[Plain-text document sources]
==========

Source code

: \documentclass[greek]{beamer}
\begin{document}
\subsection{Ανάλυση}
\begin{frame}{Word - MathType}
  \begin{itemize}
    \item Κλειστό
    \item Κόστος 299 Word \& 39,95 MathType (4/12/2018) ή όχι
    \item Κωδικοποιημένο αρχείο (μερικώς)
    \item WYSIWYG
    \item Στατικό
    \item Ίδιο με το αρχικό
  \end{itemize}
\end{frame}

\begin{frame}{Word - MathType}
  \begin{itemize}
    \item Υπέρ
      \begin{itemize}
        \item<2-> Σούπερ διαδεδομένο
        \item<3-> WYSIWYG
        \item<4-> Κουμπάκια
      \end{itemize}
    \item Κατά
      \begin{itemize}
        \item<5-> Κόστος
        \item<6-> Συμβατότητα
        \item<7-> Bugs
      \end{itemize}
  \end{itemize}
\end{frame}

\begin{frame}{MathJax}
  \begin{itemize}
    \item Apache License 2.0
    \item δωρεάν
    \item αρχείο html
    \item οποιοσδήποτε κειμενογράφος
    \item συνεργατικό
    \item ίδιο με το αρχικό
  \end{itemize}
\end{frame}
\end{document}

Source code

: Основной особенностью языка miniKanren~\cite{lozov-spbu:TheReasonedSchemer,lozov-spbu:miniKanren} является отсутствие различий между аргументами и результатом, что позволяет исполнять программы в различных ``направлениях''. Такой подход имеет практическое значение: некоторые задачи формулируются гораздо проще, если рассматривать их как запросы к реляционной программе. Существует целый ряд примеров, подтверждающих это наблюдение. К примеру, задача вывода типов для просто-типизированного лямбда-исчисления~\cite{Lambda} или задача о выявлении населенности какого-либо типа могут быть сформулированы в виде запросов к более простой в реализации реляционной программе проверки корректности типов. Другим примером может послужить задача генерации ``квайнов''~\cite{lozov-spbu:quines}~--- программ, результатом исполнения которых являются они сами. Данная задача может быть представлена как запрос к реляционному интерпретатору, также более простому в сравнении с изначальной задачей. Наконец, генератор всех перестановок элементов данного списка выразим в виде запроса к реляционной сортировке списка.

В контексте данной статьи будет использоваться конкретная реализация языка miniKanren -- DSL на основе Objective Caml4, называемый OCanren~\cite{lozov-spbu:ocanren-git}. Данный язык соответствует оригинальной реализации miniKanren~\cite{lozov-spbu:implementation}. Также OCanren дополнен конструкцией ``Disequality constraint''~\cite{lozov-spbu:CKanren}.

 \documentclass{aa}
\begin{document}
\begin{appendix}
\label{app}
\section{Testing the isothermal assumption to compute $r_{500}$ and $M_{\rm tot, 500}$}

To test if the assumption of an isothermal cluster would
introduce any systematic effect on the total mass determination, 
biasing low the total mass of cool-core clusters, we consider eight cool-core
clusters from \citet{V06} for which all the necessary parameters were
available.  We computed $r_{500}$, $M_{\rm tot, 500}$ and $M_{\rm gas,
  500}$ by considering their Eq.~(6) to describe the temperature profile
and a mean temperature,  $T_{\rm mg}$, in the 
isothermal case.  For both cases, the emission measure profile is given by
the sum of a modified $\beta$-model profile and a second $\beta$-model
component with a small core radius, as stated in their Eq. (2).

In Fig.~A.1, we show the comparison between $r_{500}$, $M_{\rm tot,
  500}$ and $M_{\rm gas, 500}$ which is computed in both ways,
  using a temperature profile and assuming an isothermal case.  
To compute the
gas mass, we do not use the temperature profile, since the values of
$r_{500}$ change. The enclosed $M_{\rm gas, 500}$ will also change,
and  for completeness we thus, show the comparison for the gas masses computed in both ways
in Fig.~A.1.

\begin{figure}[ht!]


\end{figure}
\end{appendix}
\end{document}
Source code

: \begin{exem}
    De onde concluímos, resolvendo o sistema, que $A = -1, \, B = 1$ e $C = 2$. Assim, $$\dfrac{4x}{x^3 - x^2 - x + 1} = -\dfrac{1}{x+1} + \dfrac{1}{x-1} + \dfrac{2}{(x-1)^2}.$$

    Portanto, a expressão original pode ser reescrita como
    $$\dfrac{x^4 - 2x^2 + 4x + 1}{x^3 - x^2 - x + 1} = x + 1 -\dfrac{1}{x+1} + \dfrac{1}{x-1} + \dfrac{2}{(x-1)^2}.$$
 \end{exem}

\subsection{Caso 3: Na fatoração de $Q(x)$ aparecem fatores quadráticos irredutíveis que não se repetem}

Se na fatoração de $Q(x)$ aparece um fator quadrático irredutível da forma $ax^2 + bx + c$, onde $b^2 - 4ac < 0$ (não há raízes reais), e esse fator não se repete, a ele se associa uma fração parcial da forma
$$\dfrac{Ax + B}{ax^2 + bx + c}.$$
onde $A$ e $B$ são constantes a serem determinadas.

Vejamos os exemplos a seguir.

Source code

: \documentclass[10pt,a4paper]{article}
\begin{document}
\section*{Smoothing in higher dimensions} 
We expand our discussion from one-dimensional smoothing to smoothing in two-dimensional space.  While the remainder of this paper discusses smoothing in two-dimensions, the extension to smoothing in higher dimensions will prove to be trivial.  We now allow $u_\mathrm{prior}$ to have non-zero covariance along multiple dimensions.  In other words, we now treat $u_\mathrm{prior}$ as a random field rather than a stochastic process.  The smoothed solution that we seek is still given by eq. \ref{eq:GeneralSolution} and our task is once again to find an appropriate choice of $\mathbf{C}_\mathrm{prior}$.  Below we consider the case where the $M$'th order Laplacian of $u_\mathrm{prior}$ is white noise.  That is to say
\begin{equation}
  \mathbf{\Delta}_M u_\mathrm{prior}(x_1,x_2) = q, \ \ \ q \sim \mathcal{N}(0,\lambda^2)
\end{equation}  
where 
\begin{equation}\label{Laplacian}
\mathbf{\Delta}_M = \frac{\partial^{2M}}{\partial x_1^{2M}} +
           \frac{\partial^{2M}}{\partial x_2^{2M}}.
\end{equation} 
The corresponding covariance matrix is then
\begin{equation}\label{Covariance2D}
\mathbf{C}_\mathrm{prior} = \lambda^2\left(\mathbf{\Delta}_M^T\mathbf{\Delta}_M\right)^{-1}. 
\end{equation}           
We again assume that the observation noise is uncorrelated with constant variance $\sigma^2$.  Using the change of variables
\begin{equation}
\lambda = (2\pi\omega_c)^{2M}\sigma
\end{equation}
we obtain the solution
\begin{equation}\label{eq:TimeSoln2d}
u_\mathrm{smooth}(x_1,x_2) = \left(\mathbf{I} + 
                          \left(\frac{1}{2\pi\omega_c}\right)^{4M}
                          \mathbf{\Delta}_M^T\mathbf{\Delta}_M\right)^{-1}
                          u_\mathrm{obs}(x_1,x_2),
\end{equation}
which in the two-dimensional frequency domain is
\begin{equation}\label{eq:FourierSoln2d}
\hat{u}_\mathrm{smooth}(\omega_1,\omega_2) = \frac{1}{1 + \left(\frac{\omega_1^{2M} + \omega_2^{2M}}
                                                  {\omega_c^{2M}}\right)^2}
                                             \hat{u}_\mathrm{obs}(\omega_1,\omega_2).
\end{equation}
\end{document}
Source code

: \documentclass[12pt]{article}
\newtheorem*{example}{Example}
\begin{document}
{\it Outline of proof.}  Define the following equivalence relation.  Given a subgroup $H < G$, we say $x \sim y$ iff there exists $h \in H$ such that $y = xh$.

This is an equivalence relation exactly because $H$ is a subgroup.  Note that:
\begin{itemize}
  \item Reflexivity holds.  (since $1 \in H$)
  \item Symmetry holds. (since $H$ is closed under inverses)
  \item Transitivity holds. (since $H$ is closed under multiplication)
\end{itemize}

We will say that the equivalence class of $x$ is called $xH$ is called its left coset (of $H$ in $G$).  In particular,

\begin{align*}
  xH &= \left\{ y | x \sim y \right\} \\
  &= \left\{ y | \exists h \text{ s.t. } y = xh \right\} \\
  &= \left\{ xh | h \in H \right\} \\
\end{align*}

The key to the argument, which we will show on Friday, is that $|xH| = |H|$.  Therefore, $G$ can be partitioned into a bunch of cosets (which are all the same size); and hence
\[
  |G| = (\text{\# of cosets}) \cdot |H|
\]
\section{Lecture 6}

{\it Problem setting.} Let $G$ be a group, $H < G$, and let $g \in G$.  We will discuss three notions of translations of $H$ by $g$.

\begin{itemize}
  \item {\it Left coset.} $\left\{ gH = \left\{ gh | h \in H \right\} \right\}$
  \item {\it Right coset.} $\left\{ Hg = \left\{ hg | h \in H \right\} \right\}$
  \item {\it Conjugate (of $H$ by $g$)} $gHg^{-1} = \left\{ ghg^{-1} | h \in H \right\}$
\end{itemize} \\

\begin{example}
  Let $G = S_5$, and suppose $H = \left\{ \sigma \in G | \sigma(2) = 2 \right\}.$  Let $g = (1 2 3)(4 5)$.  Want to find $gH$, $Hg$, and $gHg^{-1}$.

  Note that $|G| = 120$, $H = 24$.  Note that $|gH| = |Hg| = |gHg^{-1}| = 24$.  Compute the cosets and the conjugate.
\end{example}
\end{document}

==========

▶ [WHAT YOU HAVE TO DO]:
Line tally for "computed": say how many lines of the records above contain it, and give nothing but the number.

▶ [PROBLEM SOLUTION]:
3